Task statement: In the entries below, which lines run from the one containing "- Remark: The" to the one containing "- ## Adjunction of Roots"? Copy exactly those lines, ends included, and no others.

[Saved data entries]
□ □ □ □ □ □ □
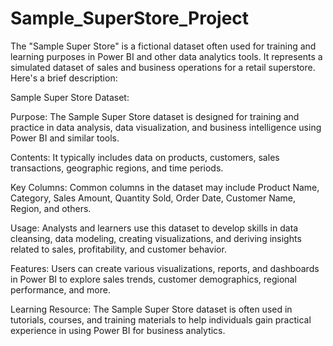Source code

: # Sample_SuperStore_Project

The "Sample Super Store" is a fictional dataset often used for training and learning purposes in Power BI and other data analytics tools. It represents a simulated dataset of sales and business operations for a retail superstore. Here's a brief description:

Sample Super Store Dataset:

Purpose: The Sample Super Store dataset is designed for training and practice in data analysis, data visualization, and business intelligence using Power BI and similar tools.

Contents: It typically includes data on products, customers, sales transactions, geographic regions, and time periods.

Key Columns: Common columns in the dataset may include Product Name, Category, Sales Amount, Quantity Sold, Order Date, Customer Name, Region, and others.

Usage: Analysts and learners use this dataset to develop skills in data cleansing, data modeling, creating visualizations, and deriving insights related to sales, profitability, and customer behavior.

Features: Users can create various visualizations, reports, and dashboards in Power BI to explore sales trends, customer demographics, regional performance, and more.

Learning Resource: The Sample Super Store dataset is often used in tutorials, courses, and training materials to help individuals gain practical experience in using Power BI for business analytics.
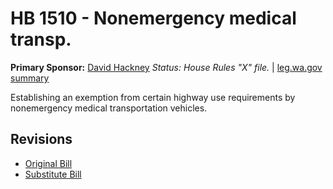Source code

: # HB 1510 - Nonemergency medical transp.
**Primary Sponsor:** [David Hackney](/person/leg/david.hackney.md)
*Status: House Rules "X" file.* | [leg.wa.gov summary](https://app.leg.wa.gov/billsummary?BillNumber=1510&Year=2021)

Establishing an exemption from certain highway use requirements by nonemergency medical transportation vehicles.

## Revisions
* [Original Bill](1/)
* [Substitute Bill](S/)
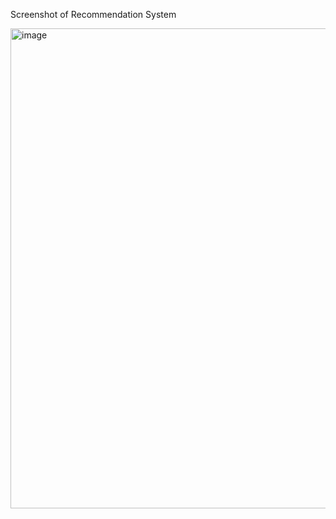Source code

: Screenshot of Recommendation System

<img width="1366" height="768" alt="image" src="https://github.com/user-attachments/assets/3a49e820-7956-4247-982d-e5c9b09d0ec0" />
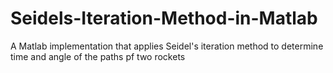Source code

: # Seidels-Iteration-Method-in-Matlab
A Matlab implementation that applies Seidel's iteration method to determine time and angle of the paths pf two rockets
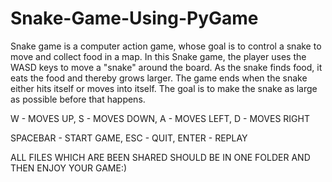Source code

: # Snake-Game-Using-PyGame

Snake game is a computer action game, whose goal is to control a snake to move and collect food in a map. In this Snake game, the player uses the WASD keys to move a "snake" around the board. As the snake finds food, it eats the food and thereby grows larger. The game ends when the snake either hits itself or moves into itself. The goal is to make the snake as large as possible before that happens.

W - MOVES UP,
S - MOVES DOWN,
A - MOVES LEFT,
D - MOVES RIGHT

SPACEBAR - START GAME,
ESC - QUIT,
ENTER - REPLAY

ALL FILES WHICH ARE BEEN SHARED SHOULD BE IN ONE FOLDER AND THEN ENJOY YOUR GAME:)
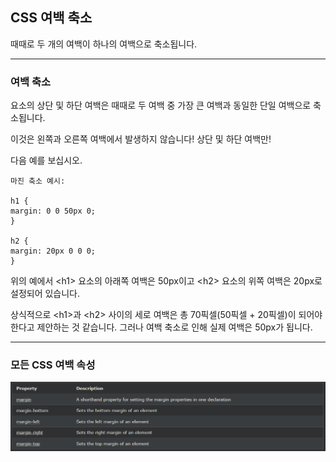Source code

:## CSS 여백 축소

때때로 두 개의 여백이 하나의 여백으로 축소됩니다.

***
### 여백 축소
요소의 상단 및 하단 여백은 때때로 두 여백 중 가장 큰 여백과 동일한 단일 여백으로 축소됩니다.

이것은 왼쪽과 오른쪽 여백에서 발생하지 않습니다! 상단 및 하단 여백만!

다음 예를 보십시오.


    마진 축소 예시:

    h1 {
    margin: 0 0 50px 0;
    }

    h2 {
    margin: 20px 0 0 0;
    }


위의 예에서 \<h1> 요소의 아래쪽 여백은 50px이고 \<h2> 요소의 위쪽 여백은 20px로 설정되어 있습니다.

상식적으로 \<h1>과 \<h2> 사이의 세로 여백은 총 70픽셀(50픽셀 + 20픽셀)이 되어야 한다고 제안하는 것 같습니다. 그러나 여백 축소로 인해 실제 여백은 50px가 됩니다.

***
### 모든 CSS 여백 속성

<img src='./img/css_margin.png'>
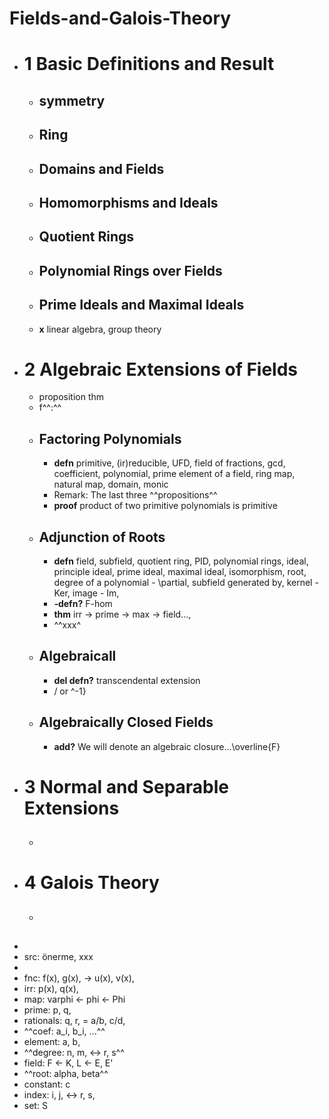 # Fields-and-Galois-Theory

- # 1  Basic Definitions and Result
    - ## symmetry
    - ## Ring
    - ## Domains and Fields
    - ## Homomorphisms and Ideals
    - ## Quotient Rings
    - ## Polynomial Rings over Fields
    - ## Prime Ideals and Maximal Ideals
    - **x** linear algebra, group theory
- # 2  Algebraic Extensions of Fields
    - proposition thm
    - f^^:^^
    - ## Factoring Polynomials
        - **defn** primitive, (ir)reducible, UFD, field of fractions, gcd, coefficient, polynomial, prime element of a field, ring map, natural map, domain, monic
        - Remark: The last three ^^propositions^^
        - **proof** product of two primitive polynomials is primitive
    - ## Adjunction of Roots
        - **defn** field, subfield, quotient ring, PID, polynomial rings, ideal, principle ideal, prime ideal, maximal ideal, isomorphism, root, degree of a polynomial - \partial, subfield generated by, kernel - Ker, image - Im,
        - **-defn?** F-hom
        - **thm** irr -> prime -> max -> field..., 
        - ^^xxx^
    - ## Algebraicall
        - **del defn?** transcendental extension
        - / or ^-1}
    - ## Algebraically Closed Fields
        - **add?** We will denote an algebraic closure...\overline{F}
- # 3  Normal and Separable Extensions
    - ## 
- # 4  Galois Theory
    - ## 
- 
- src: önerme, xxx
- 
- fnc: f(x), g(x), -> u(x), v(x),
- irr: p(x), q(x),
- map: varphi <- phi <- Phi
- prime: p, q,
- rationals: q, r, = a/b, c/d,
- ^^coef: a_i, b_i, ...^^
- element: a, b,
- ^^degree:  n, m, <-> r, s^^
- field: F <- K, L <- E, E'
- ^^root: alpha, beta^^ 
- constant: c
- index: i, j, <-> r, s,
- set: S

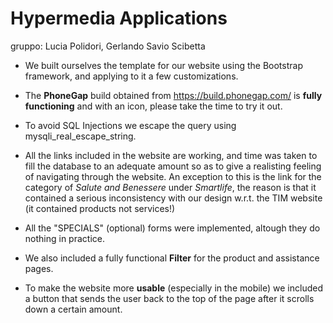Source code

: # Hypermedia Applications
gruppo: Lucia Polidori, Gerlando Savio Scibetta

* We built ourselves the template for our website using the Bootstrap framework, and applying to it a few customizations.

* The **PhoneGap** build obtained from https://build.phonegap.com/ is **fully functioning** and with an icon, please take the time to try it out.

* To avoid SQL Injections we escape the query using mysqli_real_escape_string.

* All the links included in the website are working, and time was taken to fill the database to an adequate amount so as to give a realisting feeling of navigating through the website. 
An exception to this is the link for the category of *Salute and Benessere* under *Smartlife*, the reason is that it contained a serious inconsistency with our 
design w.r.t. the TIM website (it contained products not services!)

* All the "SPECIALS" (optional) forms were implemented, altough they do nothing in practice.

* We also included a fully functional **Filter** for the product and assistance pages.

* To make the website more **usable** (especially in the mobile) we included a button that sends the user back to the top of the page after it scrolls down a certain amount.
□ □ □ □ □ □ □
Expected answer:
        - Remark: The last three ^^propositions^^
        - **proof** product of two primitive polynomials is primitive
    - ## Adjunction of Roots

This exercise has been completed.